Shot by Ben Richardson (Beasts of the Southern Wild), the picture is also more visually appealing than we're accustomed to with Swanberg, even if it generally forsakes local color (the story's set in Chicago) for the stainless-steel interiors of a craft brewery. (Small-batch beer, in fact, is a character here in the same way cities are in other films -- it colors most scenes, not in a drunken frat-party way, but supplying an evolving texture to often emotionally-loaded conversations.) This is where Wilde's Kate, the company's marketing director, works in close contact with brewer Luke (Jake Johnson), whose big brother-style teasing appears to be laced with an undercurrent of attraction.

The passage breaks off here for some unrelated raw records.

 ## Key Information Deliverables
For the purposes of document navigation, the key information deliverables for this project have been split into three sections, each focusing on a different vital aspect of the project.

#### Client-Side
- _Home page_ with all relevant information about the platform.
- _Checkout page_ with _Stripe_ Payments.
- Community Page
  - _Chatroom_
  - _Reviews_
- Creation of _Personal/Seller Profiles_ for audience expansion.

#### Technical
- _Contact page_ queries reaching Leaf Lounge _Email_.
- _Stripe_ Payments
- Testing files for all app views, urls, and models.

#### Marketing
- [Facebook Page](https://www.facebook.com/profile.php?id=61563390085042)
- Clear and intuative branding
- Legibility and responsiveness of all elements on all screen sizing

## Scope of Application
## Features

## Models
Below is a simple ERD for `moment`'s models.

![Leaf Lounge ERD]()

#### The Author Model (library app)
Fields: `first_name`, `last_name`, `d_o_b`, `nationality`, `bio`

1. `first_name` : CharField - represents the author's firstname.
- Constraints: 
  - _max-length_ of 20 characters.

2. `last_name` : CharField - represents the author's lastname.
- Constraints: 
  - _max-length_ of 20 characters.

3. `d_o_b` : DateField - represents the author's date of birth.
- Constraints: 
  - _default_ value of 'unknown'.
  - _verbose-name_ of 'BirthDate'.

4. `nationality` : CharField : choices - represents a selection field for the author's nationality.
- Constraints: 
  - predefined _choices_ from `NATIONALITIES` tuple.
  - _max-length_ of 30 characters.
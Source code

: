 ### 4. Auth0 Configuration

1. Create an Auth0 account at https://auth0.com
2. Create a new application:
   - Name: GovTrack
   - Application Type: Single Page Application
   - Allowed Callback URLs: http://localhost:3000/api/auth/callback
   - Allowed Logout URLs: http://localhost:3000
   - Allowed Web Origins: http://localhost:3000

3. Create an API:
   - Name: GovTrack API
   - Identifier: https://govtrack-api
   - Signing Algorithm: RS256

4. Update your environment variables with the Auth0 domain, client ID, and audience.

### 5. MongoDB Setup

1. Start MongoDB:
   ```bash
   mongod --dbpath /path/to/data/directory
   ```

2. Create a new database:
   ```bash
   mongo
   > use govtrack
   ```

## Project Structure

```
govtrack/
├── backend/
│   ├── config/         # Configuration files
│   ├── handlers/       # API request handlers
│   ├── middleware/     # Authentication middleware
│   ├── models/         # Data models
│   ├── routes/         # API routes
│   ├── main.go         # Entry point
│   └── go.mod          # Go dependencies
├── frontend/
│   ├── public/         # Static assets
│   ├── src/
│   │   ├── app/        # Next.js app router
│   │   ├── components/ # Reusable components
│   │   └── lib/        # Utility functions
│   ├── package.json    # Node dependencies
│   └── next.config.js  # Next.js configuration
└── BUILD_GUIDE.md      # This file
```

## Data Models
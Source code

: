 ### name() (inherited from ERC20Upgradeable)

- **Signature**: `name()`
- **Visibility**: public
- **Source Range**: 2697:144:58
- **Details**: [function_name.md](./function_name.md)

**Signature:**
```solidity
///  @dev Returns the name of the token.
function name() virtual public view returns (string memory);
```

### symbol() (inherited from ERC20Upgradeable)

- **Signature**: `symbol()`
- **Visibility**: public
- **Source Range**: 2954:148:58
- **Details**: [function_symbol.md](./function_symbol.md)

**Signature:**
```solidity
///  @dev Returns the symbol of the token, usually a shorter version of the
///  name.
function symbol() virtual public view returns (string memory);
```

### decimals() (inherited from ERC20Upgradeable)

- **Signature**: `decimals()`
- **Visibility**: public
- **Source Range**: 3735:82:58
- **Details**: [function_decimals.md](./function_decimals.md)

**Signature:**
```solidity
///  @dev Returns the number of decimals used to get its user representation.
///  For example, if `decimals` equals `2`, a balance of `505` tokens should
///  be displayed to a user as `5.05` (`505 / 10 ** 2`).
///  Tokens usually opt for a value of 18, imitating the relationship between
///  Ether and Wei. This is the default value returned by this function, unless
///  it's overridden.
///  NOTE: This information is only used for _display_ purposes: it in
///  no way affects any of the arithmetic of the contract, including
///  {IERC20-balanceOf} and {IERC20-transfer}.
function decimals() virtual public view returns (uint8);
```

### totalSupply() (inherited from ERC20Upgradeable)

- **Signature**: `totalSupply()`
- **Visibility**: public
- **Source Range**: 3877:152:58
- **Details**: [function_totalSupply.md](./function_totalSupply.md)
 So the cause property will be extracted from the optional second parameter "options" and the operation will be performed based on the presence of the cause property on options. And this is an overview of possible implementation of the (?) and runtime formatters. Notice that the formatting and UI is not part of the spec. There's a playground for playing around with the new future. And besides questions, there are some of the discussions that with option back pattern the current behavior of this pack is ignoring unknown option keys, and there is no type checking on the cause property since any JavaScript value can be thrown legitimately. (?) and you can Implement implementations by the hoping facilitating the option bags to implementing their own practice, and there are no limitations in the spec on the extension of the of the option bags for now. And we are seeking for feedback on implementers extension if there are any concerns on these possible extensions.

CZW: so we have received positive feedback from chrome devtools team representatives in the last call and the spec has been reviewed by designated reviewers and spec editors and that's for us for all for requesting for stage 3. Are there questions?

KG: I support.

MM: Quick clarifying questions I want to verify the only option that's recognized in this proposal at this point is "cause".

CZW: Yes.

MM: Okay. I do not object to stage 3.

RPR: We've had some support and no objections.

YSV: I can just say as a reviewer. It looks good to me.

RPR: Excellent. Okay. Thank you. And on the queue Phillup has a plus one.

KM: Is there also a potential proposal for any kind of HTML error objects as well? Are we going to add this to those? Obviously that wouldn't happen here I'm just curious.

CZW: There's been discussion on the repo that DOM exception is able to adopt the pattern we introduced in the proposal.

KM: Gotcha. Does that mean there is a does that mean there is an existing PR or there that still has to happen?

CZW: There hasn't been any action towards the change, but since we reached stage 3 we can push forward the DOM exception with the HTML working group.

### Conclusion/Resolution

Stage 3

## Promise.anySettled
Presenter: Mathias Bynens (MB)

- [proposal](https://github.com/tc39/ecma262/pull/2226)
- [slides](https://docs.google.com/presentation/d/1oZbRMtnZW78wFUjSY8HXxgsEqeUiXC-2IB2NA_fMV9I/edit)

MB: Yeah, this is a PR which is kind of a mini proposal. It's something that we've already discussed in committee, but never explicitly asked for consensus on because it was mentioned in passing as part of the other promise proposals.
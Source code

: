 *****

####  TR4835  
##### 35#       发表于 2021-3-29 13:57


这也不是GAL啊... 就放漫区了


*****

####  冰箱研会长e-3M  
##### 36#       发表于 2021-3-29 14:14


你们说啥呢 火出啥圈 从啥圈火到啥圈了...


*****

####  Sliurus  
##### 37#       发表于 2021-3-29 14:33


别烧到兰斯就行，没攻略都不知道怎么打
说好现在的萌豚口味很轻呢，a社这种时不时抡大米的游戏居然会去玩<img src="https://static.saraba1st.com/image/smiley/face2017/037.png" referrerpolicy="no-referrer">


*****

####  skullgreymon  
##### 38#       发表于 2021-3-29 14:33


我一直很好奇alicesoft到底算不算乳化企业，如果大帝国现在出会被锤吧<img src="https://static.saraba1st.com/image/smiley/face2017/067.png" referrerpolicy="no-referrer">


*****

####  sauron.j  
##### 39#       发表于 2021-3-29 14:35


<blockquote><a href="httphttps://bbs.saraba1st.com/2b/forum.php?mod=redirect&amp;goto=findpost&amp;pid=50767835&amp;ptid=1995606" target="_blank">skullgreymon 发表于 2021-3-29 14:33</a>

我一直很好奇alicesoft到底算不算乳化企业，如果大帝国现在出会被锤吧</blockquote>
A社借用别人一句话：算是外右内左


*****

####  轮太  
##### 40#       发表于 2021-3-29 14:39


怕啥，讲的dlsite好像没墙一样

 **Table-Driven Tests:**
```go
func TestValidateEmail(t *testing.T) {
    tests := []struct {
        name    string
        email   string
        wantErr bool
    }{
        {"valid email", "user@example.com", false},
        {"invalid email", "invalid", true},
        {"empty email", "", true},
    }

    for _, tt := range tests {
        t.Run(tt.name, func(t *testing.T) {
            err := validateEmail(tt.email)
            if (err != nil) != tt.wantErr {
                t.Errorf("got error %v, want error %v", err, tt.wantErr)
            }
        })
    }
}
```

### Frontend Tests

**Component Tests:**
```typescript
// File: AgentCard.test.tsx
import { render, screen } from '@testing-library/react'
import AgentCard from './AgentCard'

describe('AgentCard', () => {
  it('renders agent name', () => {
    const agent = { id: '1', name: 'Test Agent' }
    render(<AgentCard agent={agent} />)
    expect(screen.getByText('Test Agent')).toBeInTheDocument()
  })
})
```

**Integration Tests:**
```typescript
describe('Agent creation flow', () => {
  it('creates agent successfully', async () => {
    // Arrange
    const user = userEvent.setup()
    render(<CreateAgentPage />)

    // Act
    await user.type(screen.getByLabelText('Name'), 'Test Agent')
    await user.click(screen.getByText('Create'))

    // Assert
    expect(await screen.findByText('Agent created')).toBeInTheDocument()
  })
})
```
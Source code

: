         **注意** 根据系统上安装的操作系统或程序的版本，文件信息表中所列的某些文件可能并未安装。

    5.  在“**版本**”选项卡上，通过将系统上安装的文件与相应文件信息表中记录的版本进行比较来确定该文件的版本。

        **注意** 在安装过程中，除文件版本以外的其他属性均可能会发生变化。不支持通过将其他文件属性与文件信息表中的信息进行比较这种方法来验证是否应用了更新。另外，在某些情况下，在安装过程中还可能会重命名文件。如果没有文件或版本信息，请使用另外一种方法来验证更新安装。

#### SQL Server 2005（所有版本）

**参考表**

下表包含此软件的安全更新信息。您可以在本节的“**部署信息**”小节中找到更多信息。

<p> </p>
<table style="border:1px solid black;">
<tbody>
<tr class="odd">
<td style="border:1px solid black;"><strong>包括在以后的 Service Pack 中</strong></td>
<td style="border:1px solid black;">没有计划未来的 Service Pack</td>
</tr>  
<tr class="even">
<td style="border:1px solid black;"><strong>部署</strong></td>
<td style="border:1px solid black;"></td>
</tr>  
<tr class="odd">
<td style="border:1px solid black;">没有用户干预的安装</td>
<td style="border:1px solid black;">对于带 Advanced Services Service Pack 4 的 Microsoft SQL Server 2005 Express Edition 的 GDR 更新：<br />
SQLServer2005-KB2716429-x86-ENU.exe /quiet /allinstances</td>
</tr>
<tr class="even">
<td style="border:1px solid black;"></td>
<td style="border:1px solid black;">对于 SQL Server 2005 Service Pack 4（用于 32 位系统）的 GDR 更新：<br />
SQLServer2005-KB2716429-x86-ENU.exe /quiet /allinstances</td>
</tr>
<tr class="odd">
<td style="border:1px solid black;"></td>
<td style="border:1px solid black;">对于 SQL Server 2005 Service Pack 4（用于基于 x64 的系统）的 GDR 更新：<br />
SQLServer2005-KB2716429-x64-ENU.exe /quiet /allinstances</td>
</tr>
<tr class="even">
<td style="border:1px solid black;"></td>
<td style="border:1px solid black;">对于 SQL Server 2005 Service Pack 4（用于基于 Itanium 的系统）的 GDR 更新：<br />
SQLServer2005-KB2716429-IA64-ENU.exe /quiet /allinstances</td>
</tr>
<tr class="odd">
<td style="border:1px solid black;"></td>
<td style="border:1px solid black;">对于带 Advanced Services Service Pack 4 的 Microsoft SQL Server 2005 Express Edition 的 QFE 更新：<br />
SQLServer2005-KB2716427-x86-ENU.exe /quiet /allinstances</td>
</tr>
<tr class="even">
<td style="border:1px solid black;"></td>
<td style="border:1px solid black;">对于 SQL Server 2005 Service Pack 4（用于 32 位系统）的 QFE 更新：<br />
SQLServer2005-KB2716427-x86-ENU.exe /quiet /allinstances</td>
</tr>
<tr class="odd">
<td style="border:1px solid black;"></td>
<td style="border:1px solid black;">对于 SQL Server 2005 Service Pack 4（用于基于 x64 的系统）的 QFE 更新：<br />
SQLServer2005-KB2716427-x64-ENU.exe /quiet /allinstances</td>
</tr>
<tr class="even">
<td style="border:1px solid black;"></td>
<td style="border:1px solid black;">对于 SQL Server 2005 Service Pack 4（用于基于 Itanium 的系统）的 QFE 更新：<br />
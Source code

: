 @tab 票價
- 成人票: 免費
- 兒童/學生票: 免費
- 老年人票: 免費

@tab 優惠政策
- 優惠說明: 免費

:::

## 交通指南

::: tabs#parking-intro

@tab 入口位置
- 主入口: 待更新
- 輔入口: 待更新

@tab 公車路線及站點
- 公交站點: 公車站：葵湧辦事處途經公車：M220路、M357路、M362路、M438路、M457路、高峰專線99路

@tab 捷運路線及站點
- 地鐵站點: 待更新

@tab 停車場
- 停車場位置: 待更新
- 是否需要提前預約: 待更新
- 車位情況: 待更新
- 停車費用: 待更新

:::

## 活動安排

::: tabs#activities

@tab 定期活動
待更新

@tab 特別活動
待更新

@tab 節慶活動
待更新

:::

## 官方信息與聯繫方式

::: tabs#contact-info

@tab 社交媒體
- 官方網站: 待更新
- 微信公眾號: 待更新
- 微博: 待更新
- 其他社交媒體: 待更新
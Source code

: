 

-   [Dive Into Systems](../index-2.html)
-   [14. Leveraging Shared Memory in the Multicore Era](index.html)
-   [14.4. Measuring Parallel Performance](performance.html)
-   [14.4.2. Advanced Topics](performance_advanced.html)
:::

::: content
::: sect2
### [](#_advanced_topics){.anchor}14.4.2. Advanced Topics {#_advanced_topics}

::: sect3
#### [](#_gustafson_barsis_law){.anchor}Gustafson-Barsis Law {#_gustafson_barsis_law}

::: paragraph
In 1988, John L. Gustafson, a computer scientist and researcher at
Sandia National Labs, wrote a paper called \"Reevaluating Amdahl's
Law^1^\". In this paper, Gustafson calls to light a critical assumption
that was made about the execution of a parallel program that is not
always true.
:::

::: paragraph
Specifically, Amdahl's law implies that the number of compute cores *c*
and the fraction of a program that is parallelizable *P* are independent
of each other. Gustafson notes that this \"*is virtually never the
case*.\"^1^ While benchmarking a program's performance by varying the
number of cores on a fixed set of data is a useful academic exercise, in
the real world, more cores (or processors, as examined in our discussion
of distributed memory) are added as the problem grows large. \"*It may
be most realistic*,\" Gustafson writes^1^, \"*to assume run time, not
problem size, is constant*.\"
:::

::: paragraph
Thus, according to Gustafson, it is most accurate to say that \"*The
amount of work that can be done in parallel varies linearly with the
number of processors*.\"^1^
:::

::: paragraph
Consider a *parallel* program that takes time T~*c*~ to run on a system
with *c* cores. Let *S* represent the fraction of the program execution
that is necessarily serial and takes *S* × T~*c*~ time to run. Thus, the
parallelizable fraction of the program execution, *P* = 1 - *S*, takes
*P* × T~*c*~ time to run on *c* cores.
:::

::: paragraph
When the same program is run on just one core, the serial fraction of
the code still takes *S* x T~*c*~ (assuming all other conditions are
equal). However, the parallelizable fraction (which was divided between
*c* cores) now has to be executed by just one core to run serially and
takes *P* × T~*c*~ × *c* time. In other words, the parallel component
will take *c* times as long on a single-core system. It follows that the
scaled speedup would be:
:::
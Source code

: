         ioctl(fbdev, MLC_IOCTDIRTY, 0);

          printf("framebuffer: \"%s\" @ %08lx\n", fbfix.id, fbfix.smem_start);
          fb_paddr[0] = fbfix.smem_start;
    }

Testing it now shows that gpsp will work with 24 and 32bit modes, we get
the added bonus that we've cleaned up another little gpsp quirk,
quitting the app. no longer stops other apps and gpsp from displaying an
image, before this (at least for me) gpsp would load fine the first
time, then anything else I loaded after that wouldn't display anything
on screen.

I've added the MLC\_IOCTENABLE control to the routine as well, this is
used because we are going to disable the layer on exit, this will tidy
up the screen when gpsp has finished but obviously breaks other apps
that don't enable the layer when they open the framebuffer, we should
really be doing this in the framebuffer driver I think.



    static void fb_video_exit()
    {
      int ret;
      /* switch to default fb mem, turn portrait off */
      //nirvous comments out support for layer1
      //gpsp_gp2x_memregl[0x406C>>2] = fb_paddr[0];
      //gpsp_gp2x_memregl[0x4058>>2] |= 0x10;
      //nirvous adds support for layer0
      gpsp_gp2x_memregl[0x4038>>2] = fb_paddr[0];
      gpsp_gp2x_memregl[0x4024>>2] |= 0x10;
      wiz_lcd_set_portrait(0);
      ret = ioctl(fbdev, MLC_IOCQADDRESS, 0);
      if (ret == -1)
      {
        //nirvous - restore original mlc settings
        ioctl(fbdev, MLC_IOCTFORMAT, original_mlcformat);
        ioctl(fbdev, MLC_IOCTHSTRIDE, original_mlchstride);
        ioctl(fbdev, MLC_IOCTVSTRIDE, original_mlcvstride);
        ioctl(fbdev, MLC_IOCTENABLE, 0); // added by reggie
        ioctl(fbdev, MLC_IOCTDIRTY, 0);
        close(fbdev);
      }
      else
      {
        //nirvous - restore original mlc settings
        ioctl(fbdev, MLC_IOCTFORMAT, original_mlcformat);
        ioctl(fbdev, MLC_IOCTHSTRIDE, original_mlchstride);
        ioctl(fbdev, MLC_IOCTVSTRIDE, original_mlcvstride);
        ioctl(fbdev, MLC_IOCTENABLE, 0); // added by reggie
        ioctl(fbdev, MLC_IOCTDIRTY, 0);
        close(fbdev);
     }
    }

But Luke has a near-fiancee at home (Anna Kendrick's Jill) and, though Kate's restless glances seem to size up most of her male coworkers, she's in a relationship with the older, more successful Chris (Ron Livingston). After mingling at a company party, the two couples take an overnight trip together to Chris's lakeside cabin.
The flirting we've witnessed before this slumber party primes us for one thing, but Swanberg gives us something slightly more complicated. He does so in scenes whose spontaneous-feeling dialogue is sprinkled with awkward silence and flubbed responses -- the conversational-observation stuff Swanberg and his peers have been mining for a few years, here edited beautifully and making the most of comic discomfort.
Each member of the central quartet impresses here (as does Jason Sudeikis, uncredited in a small role as the brewery's owner), but Jake Johnson is particularly charismatic as a man whose easygoing affection for and protectiveness of his coworker may or may not be sublimated lust. If Wilde is the first act's protagonist, the last half belongs to Johnson, whose character may not even realize how hard he's struggling to behave decently.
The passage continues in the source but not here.